The dough would be easier to work by had if you added more flour, say 100 grams or so, from the beginning.
I almost never make sweets either, and now all of these rolls are calling to me from the freezer!
edh (our elizabeth) and KipperCat, from the look of the photo this dough shouldn't be too incorrigible for hand work. It seems about the hydration of my pizza doughs lately.
The way I manage that is to first mix and knead the dough at a slightly lower hydration so as to maintain my sunny disposition. I find too that the litle rest period after mixing really helps. When the dough is where I want it I work in the remaining water--goopy but not miserable. And the folds will finish it off.
edh, I am almost (no, not almost) embarassed to admit to a certain segment of my acquaintance that I 'hang out' on line. It gives my own previously sterling Luddite creds a good smear.
All because of you guys, and The Fresh Loaf.
I've been using the stretch and fold thing a lot, thanks to this site; it has drastically improved my efforts with whole grains (well, whole-er, not at 100% yet), but never with anything as wet as this looks. So many recipes are written for mixers, but the problem there is usually stiffness, so I do the mixing by kneading, and the gluten developement by soaking and stretch and fold.
I can tell I've got some fun ahead of me; clearly I'm going to have to try this sooner rather than later. You'd think with the amount of sugar circulating in my kitchen at this time of year (everyone gets homemade candies from us, not to mention the honey), I'd be able to resist, but this is something baked. I'm starting to obsess, I can tell. Uh oh...
But first, there are bowls of cappings to melt, an extractor to clean, and much honey to be filtered and bottled!
Thanks for the advice, I hope I get to apply it soon!
edh
do us some pictures if you can, please, really. stretch your horizons as well.
or just send us some fudge.
Fudge, oh, yes!
I'm glad you mentioned developing the dough without all the water first, then adding it in after. That way you can maintain the original balance of the recipe (not that I'm convinced that balance is so important in this case!)

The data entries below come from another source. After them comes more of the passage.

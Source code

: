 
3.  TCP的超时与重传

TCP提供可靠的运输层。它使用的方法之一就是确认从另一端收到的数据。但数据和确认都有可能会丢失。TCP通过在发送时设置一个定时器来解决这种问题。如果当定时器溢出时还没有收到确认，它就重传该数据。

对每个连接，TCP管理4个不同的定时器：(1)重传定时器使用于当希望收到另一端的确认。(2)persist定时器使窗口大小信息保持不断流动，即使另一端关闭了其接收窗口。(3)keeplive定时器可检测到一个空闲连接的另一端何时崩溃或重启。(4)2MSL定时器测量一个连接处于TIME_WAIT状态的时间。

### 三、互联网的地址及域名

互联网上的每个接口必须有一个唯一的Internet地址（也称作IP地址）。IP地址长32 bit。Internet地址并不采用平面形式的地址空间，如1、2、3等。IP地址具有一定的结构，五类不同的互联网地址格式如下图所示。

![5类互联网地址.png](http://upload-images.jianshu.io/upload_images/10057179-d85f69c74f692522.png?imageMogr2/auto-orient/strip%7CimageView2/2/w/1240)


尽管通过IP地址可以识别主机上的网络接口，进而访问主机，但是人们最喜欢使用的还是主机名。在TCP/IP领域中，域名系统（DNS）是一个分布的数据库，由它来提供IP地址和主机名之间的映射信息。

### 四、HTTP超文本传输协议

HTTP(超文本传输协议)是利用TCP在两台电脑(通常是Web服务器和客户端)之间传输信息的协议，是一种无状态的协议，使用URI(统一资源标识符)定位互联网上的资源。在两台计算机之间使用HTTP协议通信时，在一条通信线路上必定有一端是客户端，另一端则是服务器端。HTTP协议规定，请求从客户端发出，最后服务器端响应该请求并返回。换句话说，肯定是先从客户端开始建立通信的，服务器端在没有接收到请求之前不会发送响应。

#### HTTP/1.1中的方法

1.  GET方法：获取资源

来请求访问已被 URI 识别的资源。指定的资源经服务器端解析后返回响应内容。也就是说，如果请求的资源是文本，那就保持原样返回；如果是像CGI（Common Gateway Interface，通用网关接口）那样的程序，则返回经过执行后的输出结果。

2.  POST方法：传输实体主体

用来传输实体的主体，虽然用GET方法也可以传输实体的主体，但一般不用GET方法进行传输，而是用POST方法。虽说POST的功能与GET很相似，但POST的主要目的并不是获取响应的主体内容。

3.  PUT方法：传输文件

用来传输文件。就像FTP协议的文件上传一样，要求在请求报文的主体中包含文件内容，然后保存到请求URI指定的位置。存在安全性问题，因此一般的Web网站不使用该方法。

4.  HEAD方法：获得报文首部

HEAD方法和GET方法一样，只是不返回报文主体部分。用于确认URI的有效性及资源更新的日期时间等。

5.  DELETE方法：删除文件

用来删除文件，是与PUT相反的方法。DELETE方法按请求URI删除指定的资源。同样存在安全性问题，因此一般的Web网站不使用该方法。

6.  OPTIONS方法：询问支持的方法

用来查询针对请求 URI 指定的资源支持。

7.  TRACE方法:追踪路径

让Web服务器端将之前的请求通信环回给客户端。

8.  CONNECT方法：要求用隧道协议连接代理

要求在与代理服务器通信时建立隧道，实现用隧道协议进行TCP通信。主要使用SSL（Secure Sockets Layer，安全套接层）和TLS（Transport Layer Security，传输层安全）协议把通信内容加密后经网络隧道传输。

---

Today, I am making cinnamon rolls with cream cheese and a date sugar crumble. I don't use sugar, so I thought the cream cheese would make up for the lacking of sugar glaze on top.
I like date sugar. If I remember, the taste is sort of like an earthier brown sugar.
Wow. Those look delicious!
Thank you KipperKat for participating to bbd #04!
Hi KipperKat
the roundup for bbd#04 is on line, thanks for your entry!!
http://bakinghistory.wordpress.com/2007/12/04/bbd-04-roundup/
These rolls look great! How big was your sweet potato?
Susanfnp
http://www.wildyeastblog.com
Thank you Susan. I sort of wish I'd weighed the sweet potato! It was about 7" long, but not real big around. I'm pretty sure the recipe would accept a larger one. I'll have to get a couple more just to eat. I'd forgotten how much I liked baked sweet potatoes.